Die heutige Sexualwissenschaft, deren Wurzeln in den sexualreformerischen Bestrebungen in der Zeit zwischen den Weltkriegen liegen, hat nicht mehr den Stellenwert in der Gesellschaft wie zu ihrer Entstehungszeit. Nach ihrer Zerstörung durch den Faschismus in Europa, verblieben viele wissenschaftliche Ressourcen in den USA. Neben dem Kinsey Institute, welches über umfangreiche Materialien über die Entwicklung und den Umfang der Sexualforschung vor 1933 in Deutschland verfügt, gibt es das Masters-and-Johnson-Institute in St. Louis, welches zum Sexualtherapeuten ausbildet und in San Francisco befindet sich das Institute for Advanced Study of Human Sexuality, eine private sexualwissenschaftliche Hochschule. Weitergehend bieten verschiedene Universitäten, z.b. in San Francisco, Philadelphia und New York Studienprogramme über menschliche Sexualität an.

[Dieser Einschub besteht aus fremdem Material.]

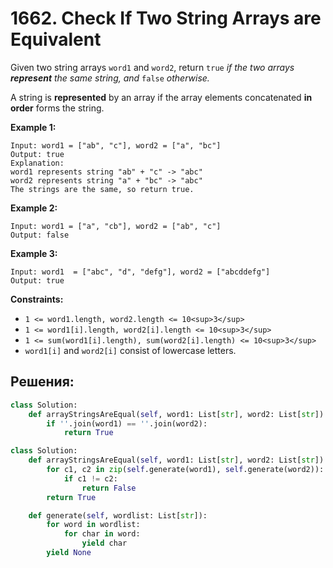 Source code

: # 1662. Check If Two String Arrays are Equivalent

Given two string arrays `word1` and `word2`, return `true` _if the two arrays **represent** the same string, and_ `false` _otherwise._

A string is **represented** by an array if the array elements concatenated **in order** forms the string.

**Example 1:**

```
Input: word1 = ["ab", "c"], word2 = ["a", "bc"]
Output: true
Explanation:
word1 represents string "ab" + "c" -> "abc"
word2 represents string "a" + "bc" -> "abc"
The strings are the same, so return true.
```

**Example 2:**

```
Input: word1 = ["a", "cb"], word2 = ["ab", "c"]
Output: false

```

**Example 3:**

```
Input: word1  = ["abc", "d", "defg"], word2 = ["abcddefg"]
Output: true

```

**Constraints:**

-   `1 <= word1.length, word2.length <= 10<sup>3</sup>`
-   `1 <= word1[i].length, word2[i].length <= 10<sup>3</sup>`
-   `1 <= sum(word1[i].length), sum(word2[i].length) <= 10<sup>3</sup>`
-   `word1[i]` and `word2[i]` consist of lowercase letters.



## Решения:

```python
class Solution:
    def arrayStringsAreEqual(self, word1: List[str], word2: List[str]) -> bool:
        if ''.join(word1) == ''.join(word2):
            return True
```

```python
class Solution:
    def arrayStringsAreEqual(self, word1: List[str], word2: List[str]) -> bool:
        for c1, c2 in zip(self.generate(word1), self.generate(word2)):
            if c1 != c2:
                return False
        return True

    def generate(self, wordlist: List[str]):
        for word in wordlist:
            for char in word:
                yield char
        yield None
``` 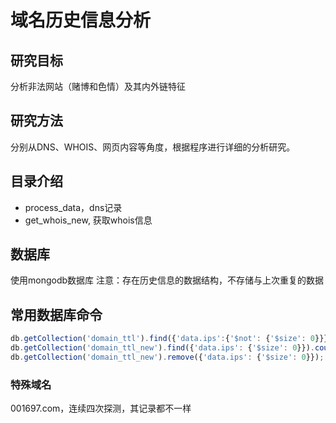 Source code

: # 域名历史信息分析

## 研究目标
分析非法网站（赌博和色情）及其内外链特征

## 研究方法
分别从DNS、WHOIS、网页内容等角度，根据程序进行详细的分析研究。


## 目录介绍
* process_data，dns记录
* get_whois_new, 获取whois信息


## 数据库
使用mongodb数据库
注意：存在历史信息的数据结构，不存储与上次重复的数据


## 常用数据库命令
```js
db.getCollection('domain_ttl').find({'data.ips':{'$not': {'$size': 0}}}).count(); //查询不为空的列表
db.getCollection('domain_ttl_new').find({'data.ips': {'$size': 0}}).count(); //查询为空的列表
db.getCollection('domain_ttl_new').remove({'data.ips': {'$size': 0}});  //查询列表为空的记录
```

### 特殊域名
001697.com，连续四次探测，其记录都不一样
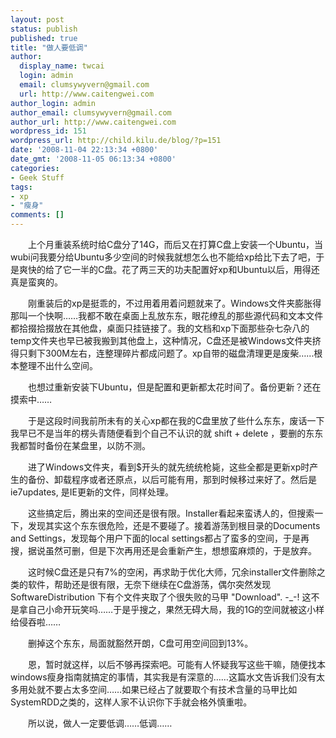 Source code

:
 ```yaml
---
layout: post
status: publish
published: true
title: "做人要低调"
author:
  display_name: twcai
  login: admin
  email: clumsywyvern@gmail.com
  url: http://www.caitengwei.com
author_login: admin
author_email: clumsywyvern@gmail.com
author_url: http://www.caitengwei.com
wordpress_id: 151
wordpress_url: http://child.kilu.de/blog/?p=151
date: '2008-11-04 22:13:34 +0800'
date_gmt: '2008-11-05 06:13:34 +0800'
categories:
- Geek Stuff
tags:
- xp
- "瘦身"
comments: []
---
```

<p>　　上个月重装系统时给C盘分了14G，而后又在打算C盘上安装一个Ubuntu，当wubi问我要分给Ubuntu多少空间的时候我就想怎么也不能给xp给比下去了吧，于是爽快的给了它一半的C盘。花了两三天的功夫配置好xp和Ubuntu以后，用得还真是蛮爽的。</p>
<p>　　刚重装后的xp是挺乖的，不过用着用着问题就来了。Windows文件夹膨胀得那叫一个快啊&hellip;&hellip;我都不敢在桌面上乱放东东，眼花缭乱的那些源代码和文本文件都拾掇拾掇放在其他盘，桌面只挂链接了。我的文档和xp下面那些杂七杂八的temp文件夹也早已被我搬到其他盘上，这种情况，C盘还是被Windows文件夹挤得只剩下300M左右，连整理碎片都成问题了。xp自带的磁盘清理更是废柴&hellip;&hellip;根本整理不出什么空间。</p>
<p>　　也想过重新安装下Ubuntu，但是配置和更新都太花时间了。备份更新？还在摸索中&hellip;&hellip;</p>
<p>　　于是这段时间我前所未有的关心xp都在我的C盘里放了些什么东东，废话一下我早已不是当年的楞头青随便看到个自己不认识的就 shift + delete ，要删的东东我都暂时备份在某盘里，以防不测。</p>
<p>　　进了Windows文件夹，看到$开头的就先统统枪毙，这些全都是更新xp时产生的备份、卸载程序或者还原点，以后可能有用，那到时候移过来好了。然后是ie7updates, 是IE更新的文件，同样处理。</p>
<p>　　这些搞定后，腾出来的空间还是很有限。Installer看起来蛮诱人的，但搜索一下，发现其实这个东东很危险，还是不要碰了。接着游荡到根目录的Documents and Settings，发现每个用户下面的local settings都占了蛮多的空间，于是再搜，据说虽然可删，但是下次再用还是会重新产生，想想蛮麻烦的，于是放弃。</p>
<p>　　这时候C盘还是只有7%的空闲，再求助于优化大师，冗余installer文件删除之类的软件，帮助还是很有限，无奈下继续在C盘游荡，偶尔突然发现 SoftwareDistribution 下有个文件夹取了个很失败的马甲 "Download". -_-! 这不是拿自己小命开玩笑吗&hellip;&hellip;于是乎搜之，果然无碍大局，我的1G的空间就被这小样给侵吞啦&hellip;&hellip;</p>
<p>　　删掉这个东东，局面就豁然开朗，C盘可用空间回到13%。</p>
<p>　　恩，暂时就这样，以后不够再探索吧。可能有人怀疑我写这些干嘛，随便找本windows瘦身指南就搞定的事情，其实我是有深意的&hellip;&hellip;这篇水文告诉我们没有太多用处就不要占太多空间&hellip;&hellip;如果已经占了就要取个有技术含量的马甲比如SystemRDD之类的，这样人家不认识你下手就会格外慎重啦。</p>
<p>　　所以说，做人一定要低调&hellip;&hellip;低调&hellip;&hellip;</p>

Unter dem Einfluss der Kriminalpsychologie wurden Theorien entwickelt, die u.a. besagen, dass jeder Mensch in seiner Kindheit, schon in seiner frühen Sozialisation, eine sogenannte „lovemap“ entwickelt, die den Grundbaustein für die späteren individuellen Sexualstrategien liefert. Heterosexualität gilt weiterhin als Norm. Abweichendes Sexualverhalten wird in sogenannten „Paraphilias“ systematisiert und psychologisch, sexualwissenschaftlich analysiert und erklärt. Der in der Gesellschaft weitverbreitete Hang zum Voyerismus gehört ebenso dazu wie Homosexuellen und Lesben und die sexuellen Subkulturen der Transvestiten. Sadomasochisten und Fetischisten bis hin zu den extremen Formen wie Geschlechtsverkehr mit Leichen oder Tieren und mit Gewalt behafteten Akten in denen mindestens eine Person unfreiwillig beteiligt ist. Gemäß dieses wissenschaftlichen Erklärungsmodels suchen viele Sexualwissenschaftler, Soziologen und Psychologen in den Lebensläufen von Prostituierten , bzw. Menschen die in der Sex-Branche arbeiten, nach abweichenden „lovemaps“ und einschneidenden Kindheitstraumatas und stellen damit einen Blickwinkel fest, der dem Versuch einer Entstigmatisierung und Anerkennung der Sexarbeit als regulären Geschäftsbereich entgegenläuft. Andererseits ist es den grundlegenden Initiativen der Sexualwissenschaft zu verdanken, das in den westeuropäischen und nordamerikanischen Metropolregionen eine weitgehende Akzeptanz oder zumindestens Toleranz gegenüber gleichgeschlechtlichen Lebensentwürfen und zu Fragen der Verhütung und Abtreibung besteht. Weitergehend haben die Gender- und Queer- Diskussionen, hervorgegangen aus einer Schnittmenge der Kultur- und Sexualwissenschaften, seit den 80er Jahren erheblich mit dazu beigetragen den Emanzipationsprozess verschiedener sexueller Subkulturen zu fördern und die Kritik an der androzentrischen Weltsicht zu fundieren Diese aktuellen Diskurse verbleiben aber oftmals im universitären Milieu und in dem Bereich der betreffenden Szenen. Die Sexualwissenschaft vor dem 2. Weltkrieg hingegen, hatte den Anspruch sich in ihren gesellschaftspolitischen Ansätzen weitgehend an die gesamte Bevölkerung zu richten, was über eine Vielzahl von Sexualberatungsstellen und einer politische Massenbewegung auch versucht wurde.